Korku cezadan daha beterdir, çünki ceza nihayetinde bellidir ve ister küçük ister büyük bir ceza söz konusu olsun, korkunun korkunç sonsuzluğundan daha kötü olamaz.
Samanyolu bölgesinden yedinci küreye düşen şu ışıklı tohumu
görüyor musun? Bunlar ruh tohumlarıdır. Bunlar, Satürn bölgesine
geldiklerinde kaygıdan ve tasadan uzak mutluluk içinde fakat mutluluklarının farkında olmadan yaşayan hafif buhar gibi şeylerdir.
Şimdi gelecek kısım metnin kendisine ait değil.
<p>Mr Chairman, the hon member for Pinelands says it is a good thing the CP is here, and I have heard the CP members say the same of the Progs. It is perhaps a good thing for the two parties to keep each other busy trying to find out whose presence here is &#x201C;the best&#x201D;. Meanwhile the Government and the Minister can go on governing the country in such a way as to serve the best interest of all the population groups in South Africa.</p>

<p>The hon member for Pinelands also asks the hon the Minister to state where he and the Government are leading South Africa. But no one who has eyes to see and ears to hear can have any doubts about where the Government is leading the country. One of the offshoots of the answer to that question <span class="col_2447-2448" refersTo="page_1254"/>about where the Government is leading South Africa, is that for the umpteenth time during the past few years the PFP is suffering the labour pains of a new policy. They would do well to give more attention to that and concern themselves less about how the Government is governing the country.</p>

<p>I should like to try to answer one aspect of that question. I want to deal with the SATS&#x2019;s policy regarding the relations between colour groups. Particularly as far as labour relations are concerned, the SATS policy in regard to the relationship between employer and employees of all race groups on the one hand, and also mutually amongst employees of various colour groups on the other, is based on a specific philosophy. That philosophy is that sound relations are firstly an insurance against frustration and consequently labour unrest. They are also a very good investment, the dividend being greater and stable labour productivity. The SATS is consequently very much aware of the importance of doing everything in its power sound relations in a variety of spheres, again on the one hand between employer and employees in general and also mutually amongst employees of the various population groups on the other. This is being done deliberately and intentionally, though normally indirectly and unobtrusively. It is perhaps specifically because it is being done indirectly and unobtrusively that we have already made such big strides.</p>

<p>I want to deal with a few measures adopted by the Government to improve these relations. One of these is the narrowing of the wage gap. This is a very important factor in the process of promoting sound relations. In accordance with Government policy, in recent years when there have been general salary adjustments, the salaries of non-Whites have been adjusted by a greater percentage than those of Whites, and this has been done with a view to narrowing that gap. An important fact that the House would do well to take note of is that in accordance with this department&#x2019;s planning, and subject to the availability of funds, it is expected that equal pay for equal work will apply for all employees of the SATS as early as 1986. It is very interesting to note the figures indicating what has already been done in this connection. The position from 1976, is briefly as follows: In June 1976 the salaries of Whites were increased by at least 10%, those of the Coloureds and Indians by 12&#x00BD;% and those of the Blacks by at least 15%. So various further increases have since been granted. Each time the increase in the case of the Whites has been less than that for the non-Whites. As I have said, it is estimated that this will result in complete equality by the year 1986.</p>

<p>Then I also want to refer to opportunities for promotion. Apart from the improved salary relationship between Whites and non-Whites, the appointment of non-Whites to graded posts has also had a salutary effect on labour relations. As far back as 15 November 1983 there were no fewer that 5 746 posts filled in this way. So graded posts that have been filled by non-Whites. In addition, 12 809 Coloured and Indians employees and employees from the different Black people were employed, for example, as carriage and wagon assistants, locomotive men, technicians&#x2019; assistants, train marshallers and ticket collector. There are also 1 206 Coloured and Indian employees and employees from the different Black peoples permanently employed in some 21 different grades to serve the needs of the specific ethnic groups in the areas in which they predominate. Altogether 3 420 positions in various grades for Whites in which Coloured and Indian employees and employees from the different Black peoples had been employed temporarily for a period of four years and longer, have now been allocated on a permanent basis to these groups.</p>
Ama Satürn bölgesinden daha aşağı bölgelere düşerken gitgide
ağırlaşan bedenlere bürünürler. Her bedenlenişte içine girdikleri
ortama uyum sağlarlar ve pırıltılarını gittikçe kaybederler. Bu, içine
girdikleri ortamların bir zaruretidir. Kendi ışıklarını azaltmadan, daha aşağı ortamlara uyum sağlayamazlar.
Yaşamsal enerjileri artmaktadır ama daha kaba bedenlere girdikçe
o semavi kökenlerinin anısını gitgide unutmaktadırlar. İşte ruhların
aşağılara inişleri böyle gerçekleşmektedir.
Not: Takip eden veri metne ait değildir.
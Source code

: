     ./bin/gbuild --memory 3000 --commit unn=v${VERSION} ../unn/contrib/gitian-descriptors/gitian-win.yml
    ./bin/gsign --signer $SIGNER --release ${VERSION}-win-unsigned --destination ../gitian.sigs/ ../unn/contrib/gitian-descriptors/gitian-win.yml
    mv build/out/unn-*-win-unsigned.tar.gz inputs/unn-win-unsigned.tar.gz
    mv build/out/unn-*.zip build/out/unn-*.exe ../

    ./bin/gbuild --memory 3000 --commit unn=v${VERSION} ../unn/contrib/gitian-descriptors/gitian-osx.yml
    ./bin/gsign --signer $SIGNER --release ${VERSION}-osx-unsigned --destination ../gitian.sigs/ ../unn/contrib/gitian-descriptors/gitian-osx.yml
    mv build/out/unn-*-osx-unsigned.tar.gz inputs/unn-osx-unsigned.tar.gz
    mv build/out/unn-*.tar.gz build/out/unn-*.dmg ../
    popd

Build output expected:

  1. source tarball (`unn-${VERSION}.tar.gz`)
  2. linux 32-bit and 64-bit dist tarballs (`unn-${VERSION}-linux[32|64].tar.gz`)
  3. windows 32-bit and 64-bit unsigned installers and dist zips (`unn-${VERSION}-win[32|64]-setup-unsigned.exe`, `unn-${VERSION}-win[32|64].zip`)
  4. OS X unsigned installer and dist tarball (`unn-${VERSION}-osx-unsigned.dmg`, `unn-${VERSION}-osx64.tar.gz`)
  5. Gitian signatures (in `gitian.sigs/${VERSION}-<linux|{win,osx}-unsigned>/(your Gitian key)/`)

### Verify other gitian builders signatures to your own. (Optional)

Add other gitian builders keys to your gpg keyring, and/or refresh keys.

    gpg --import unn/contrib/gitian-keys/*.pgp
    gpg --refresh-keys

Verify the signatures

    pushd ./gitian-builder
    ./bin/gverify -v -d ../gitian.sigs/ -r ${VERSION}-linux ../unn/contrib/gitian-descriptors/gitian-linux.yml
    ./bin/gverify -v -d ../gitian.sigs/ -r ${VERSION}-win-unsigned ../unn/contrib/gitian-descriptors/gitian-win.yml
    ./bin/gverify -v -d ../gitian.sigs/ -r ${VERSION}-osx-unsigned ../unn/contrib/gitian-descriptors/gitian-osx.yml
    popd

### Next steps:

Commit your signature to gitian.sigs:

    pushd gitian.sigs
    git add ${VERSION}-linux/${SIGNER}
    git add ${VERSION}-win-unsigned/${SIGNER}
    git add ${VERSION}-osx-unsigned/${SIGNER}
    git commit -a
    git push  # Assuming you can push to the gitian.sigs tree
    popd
Dünyaya geldiklerinde maddeye daha da bağlanmaya, bir beden
içinde yaşam özlemiyle daha da sarhoş olan ruhlar, kendilerini
maddi zevkler peşinde koşarken bulurlar ve eski anılarını tamamen
unuturlar. Onlar için şehvet ve maddi zevkler yaşamlarının ana
gayesi haline gelir.
Beden içinde yaşarken İlahi Yaşamı boş bir düş gibi hayal etmekten
başka bir şey yapamayan insanların dünyası işte böyle bir dünyadır...
Ancak inisiyeler bilir ki, ruh göğün evladıdır. Aranızda böyle inisiyeler vardır ve sen de onlardan biri olacaksın.